Pois bem. Sabem os mais atentos
que a minha intenção, nesta semana, seria tratar do temerário PLS n. 280/2016
(que, a propósito, já evoluiu positivamente). No entanto, o relator do PL n.
6.787/2016 foi tão insistente e enfático quanto àqueles dois “poderosos”
argumentos ─ o do mito da caverna e o da inocorrência de perda de quaisquer
direitos ─, que me vejo no dever de prestar a você, leitor desta coluna, alguns
esclarecimentos a respeito. E é o que farei a partir de agora.
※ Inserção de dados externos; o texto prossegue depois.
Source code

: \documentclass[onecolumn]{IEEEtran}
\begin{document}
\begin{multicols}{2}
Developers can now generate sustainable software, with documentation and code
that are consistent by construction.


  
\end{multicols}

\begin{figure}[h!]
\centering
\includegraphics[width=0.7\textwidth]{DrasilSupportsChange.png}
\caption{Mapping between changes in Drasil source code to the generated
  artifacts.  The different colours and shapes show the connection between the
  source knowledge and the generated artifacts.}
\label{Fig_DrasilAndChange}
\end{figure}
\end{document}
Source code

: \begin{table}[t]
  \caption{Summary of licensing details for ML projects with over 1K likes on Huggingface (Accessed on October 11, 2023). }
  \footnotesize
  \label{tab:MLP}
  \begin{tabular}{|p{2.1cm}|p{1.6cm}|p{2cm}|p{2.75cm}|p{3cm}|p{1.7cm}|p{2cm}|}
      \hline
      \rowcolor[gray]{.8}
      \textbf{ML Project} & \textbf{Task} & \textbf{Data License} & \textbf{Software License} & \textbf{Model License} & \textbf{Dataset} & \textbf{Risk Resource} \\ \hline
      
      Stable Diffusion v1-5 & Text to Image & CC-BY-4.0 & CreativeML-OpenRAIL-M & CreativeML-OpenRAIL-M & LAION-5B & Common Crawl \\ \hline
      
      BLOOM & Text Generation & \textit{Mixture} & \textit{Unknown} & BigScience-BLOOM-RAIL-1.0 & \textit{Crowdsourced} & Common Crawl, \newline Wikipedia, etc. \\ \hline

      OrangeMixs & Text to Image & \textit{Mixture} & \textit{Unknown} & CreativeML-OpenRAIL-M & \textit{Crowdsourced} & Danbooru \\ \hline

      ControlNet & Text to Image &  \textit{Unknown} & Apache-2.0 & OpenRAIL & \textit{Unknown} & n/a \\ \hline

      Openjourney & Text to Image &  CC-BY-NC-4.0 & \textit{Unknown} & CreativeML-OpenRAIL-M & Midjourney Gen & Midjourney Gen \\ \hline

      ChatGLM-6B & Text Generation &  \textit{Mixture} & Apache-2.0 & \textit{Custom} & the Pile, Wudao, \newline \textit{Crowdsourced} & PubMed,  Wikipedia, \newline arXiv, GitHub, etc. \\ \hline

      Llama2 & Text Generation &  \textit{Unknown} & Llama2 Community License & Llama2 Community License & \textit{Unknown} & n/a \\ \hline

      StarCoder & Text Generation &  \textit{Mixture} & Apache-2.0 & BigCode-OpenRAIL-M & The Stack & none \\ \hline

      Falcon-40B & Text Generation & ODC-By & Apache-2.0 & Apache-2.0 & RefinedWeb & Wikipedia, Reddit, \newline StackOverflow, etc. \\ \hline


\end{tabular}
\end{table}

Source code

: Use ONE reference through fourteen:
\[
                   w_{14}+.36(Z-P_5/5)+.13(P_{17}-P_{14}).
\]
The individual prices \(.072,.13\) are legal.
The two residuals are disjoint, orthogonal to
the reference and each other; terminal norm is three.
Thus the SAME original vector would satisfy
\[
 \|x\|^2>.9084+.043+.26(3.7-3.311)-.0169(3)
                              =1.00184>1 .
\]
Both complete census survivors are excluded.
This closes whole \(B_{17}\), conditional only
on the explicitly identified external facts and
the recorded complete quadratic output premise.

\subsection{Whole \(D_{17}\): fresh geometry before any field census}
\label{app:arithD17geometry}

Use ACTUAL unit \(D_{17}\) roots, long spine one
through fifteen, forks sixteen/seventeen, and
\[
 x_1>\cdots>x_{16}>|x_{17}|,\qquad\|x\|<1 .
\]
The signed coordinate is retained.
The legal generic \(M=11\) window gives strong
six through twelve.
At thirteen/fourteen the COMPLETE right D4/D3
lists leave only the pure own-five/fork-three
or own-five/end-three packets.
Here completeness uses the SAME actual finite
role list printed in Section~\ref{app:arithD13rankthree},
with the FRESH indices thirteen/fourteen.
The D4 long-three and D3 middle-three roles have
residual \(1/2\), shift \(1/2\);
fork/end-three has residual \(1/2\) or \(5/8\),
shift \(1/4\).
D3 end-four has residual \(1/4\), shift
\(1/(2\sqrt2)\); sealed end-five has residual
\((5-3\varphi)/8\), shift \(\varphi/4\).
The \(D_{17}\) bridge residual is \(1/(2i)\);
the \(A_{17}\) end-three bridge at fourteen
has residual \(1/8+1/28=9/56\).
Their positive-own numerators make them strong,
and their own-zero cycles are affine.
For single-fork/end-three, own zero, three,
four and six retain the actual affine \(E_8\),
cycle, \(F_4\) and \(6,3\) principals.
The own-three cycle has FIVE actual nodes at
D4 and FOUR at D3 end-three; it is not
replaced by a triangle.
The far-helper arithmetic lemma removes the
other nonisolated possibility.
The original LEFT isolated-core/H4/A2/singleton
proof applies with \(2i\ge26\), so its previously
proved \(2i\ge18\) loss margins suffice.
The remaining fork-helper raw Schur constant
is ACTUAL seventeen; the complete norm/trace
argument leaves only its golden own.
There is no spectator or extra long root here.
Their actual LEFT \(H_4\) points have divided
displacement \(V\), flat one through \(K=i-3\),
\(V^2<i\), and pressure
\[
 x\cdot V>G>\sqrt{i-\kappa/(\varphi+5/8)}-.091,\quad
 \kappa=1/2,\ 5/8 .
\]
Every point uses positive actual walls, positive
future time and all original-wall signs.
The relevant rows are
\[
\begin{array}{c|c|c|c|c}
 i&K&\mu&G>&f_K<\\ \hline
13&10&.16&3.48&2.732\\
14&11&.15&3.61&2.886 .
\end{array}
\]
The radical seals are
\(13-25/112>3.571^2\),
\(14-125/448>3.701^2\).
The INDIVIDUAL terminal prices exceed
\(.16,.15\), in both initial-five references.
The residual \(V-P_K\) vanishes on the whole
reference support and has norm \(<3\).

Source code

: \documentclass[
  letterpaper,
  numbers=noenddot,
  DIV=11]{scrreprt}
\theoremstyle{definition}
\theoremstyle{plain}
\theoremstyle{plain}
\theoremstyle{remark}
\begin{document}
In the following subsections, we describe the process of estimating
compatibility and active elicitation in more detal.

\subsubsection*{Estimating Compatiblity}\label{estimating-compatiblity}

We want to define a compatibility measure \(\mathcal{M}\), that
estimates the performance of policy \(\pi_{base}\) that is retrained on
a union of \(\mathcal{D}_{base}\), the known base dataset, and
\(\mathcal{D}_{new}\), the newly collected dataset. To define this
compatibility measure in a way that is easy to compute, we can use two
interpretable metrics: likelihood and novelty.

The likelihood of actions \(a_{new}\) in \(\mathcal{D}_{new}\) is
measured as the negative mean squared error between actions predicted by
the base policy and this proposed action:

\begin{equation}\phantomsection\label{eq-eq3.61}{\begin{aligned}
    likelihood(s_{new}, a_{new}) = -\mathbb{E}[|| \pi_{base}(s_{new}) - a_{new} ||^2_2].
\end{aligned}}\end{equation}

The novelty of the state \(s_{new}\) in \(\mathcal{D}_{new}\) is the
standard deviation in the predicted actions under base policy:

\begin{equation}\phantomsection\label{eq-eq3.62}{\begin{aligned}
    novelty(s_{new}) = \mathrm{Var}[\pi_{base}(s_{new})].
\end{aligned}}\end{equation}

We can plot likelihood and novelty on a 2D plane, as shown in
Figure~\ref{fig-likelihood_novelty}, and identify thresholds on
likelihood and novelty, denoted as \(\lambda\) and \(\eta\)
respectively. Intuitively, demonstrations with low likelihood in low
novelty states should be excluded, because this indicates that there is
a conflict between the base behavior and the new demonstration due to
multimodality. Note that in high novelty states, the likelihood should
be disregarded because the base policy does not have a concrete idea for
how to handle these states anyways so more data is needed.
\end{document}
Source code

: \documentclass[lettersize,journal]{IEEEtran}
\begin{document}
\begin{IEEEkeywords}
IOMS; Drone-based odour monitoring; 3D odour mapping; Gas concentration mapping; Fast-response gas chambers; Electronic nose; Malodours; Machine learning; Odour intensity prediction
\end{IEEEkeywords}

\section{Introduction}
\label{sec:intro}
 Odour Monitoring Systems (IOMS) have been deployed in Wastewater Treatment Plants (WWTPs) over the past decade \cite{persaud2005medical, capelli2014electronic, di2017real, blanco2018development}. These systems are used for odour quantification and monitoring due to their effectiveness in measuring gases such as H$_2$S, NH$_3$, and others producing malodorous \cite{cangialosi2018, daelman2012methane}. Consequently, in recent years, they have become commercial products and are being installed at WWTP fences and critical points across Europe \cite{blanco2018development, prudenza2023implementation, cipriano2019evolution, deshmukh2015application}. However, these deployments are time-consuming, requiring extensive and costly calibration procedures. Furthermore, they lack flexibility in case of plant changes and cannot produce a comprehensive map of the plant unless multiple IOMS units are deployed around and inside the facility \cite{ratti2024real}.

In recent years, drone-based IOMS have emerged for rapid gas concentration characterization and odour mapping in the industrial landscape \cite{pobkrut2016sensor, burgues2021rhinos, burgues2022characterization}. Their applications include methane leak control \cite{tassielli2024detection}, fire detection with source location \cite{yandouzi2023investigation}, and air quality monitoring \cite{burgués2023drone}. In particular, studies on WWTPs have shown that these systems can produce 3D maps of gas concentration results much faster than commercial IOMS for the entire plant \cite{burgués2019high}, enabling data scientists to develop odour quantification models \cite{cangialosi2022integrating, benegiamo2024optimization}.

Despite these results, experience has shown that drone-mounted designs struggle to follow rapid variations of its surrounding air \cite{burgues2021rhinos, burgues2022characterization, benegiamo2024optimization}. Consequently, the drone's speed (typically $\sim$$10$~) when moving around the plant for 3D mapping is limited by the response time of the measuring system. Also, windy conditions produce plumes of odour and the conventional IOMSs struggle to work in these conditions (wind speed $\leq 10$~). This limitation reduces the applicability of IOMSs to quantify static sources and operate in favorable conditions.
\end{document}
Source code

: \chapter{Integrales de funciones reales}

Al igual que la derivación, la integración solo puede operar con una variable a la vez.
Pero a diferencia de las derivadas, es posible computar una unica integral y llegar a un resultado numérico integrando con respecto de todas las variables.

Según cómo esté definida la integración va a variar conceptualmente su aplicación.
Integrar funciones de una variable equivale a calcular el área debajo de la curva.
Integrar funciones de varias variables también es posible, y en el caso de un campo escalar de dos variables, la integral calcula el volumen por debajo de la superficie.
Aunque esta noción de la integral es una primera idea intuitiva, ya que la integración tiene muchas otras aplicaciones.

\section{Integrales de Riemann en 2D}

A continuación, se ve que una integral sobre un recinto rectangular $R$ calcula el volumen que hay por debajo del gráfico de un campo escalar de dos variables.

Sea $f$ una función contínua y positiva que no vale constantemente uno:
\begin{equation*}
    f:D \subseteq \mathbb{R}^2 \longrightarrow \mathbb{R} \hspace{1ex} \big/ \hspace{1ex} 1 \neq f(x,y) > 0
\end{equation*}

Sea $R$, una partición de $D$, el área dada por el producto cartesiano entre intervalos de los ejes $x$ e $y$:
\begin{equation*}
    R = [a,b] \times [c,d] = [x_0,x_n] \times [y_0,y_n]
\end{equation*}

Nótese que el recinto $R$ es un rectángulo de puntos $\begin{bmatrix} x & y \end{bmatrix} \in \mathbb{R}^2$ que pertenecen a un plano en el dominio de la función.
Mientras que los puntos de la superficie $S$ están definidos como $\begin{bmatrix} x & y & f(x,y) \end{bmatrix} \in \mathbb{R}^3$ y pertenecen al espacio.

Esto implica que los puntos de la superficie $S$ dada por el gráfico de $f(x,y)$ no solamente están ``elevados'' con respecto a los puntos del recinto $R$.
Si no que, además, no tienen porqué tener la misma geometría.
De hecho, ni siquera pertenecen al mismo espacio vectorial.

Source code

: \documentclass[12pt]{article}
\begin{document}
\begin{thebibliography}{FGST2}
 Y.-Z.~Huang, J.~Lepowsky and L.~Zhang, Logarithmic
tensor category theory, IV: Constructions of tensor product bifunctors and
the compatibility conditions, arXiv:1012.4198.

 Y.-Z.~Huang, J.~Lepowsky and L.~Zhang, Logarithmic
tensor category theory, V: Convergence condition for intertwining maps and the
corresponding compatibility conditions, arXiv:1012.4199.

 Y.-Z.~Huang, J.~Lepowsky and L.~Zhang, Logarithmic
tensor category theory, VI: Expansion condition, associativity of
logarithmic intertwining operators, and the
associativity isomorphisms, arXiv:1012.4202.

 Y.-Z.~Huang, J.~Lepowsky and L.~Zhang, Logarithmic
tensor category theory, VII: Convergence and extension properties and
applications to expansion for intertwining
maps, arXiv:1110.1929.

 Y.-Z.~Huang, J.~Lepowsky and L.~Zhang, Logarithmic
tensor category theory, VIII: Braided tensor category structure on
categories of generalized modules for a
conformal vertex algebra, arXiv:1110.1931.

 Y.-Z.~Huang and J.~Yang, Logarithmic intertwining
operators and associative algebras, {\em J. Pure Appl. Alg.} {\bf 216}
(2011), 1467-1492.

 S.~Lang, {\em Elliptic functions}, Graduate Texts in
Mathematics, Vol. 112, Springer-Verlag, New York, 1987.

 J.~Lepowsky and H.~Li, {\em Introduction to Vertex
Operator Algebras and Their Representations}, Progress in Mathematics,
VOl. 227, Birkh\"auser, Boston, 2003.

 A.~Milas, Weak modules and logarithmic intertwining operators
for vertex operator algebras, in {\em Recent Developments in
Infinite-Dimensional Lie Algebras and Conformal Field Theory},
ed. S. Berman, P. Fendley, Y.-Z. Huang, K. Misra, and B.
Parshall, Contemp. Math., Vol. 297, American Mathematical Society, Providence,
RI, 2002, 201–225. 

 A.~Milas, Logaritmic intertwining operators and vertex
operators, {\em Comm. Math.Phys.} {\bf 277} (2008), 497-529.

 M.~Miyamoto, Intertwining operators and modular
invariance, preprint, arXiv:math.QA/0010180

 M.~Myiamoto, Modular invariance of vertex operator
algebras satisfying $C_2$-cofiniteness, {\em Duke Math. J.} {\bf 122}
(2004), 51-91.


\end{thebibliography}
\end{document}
Tal como fez no debate da última
quinta-feira, o Deputado Rogério Marinho já afirmou textualmente à comissão
especial da Câmara dos Deputados, em 14/2 último, o seguinte: “É possível dizer
que nenhum direito da CLT (Consolidação das Leis do Trabalho) vai ser retirado
do trabalhador” (g.n.). Pois bem. Se, em uma prova objetiva (do tipo
“verdadeiro” ou “falso”), você, leitor, se deparasse com a afirmação de que “o
PL n. 6.787/2016 não retira direitos do trabalhador”, o que caberia responder,
para se conseguir o ponto da questão? Afirmação “verdadeira” ou “falsa”?
Nem sempre as certezas, no campo
jurídico, são autoevidentes. Arthur KAUFMANN, em sua multicitada “Filosofia do
Direito”, já nos ensinava que o Direito não é substância, mas relação. Dito de
outro modo, “os conhecimentos [jurídicos] têm de se encontrar numa congruência
de fundamentos […] e […] têm de ser verificáveis (o que não significa que
tenham de ser logicamente necessários; nas ciências normativas a verificação
surge no discurso, que, por certo, nem sempre conduz ao consenso […], mas pode
pelo menos conduzir a uma validade intersubjectiva, uma susceptibilidade de
consenso)”[1].
De fato, assim é. Neste caso,
porém, nem a melhor retórica pode afastar a verificação do fato objetivo, que
nos conduz a uma única resposta possível: aquela afirmação é rigorosamente
falsa.
Pretendo demonstrá-lo a partir de
duas perspectivas, entre várias outras possíveis: a perspectiva da duração do
trabalho (com seus limites, intervalos e adicionais) e a perspectiva da
subcontratação (aqui, para simplesmente retomar as ideias da coluna anterior).
A rigor, essa demonstração poderia ser feita a partir de diversas outras
abordagens (como, p. ex., sob a perspectiva da remuneração, sob a perspectiva
da responsabilidade patrimonial do empregador, sob a perspectiva do meio
ambiente de trabalho, sob a perspectiva do direito à indenidade, sob a
perspectiva das garantias do processo do trabalho etc.). Mas, ante os próprios
limites desta coluna, ater-nos-emos àquelas duas únicas dimensões. E já terá
sido demais.
Primeiro, quanto à duração do
trabalho.
Desde logo, interessa lançar um
breve olhar sobre o penúltimo artigo do PL n. 6.787/2016, porque ali estão as
mais explícitas retiradas de direitos. O artigo 5º do projeto revoga, sem mais
─ e entre outros ─, os §§3º e 4º do artigo 58 e o artigo 384 da CLT. Com a
revogação dos primeiros, desaparece da legislação brasileira a figura das horas
“in itinere”, ou horas de trajeto, que acrescem à jornada do trabalhador,
porque representam tempo à disposição do empregador (art. 4º da CLT). Com a
revogação do segundo, desaparece o direito de toda trabalhadora descansar, por
quinze minutos, antes do início da sua jornada extraordinária.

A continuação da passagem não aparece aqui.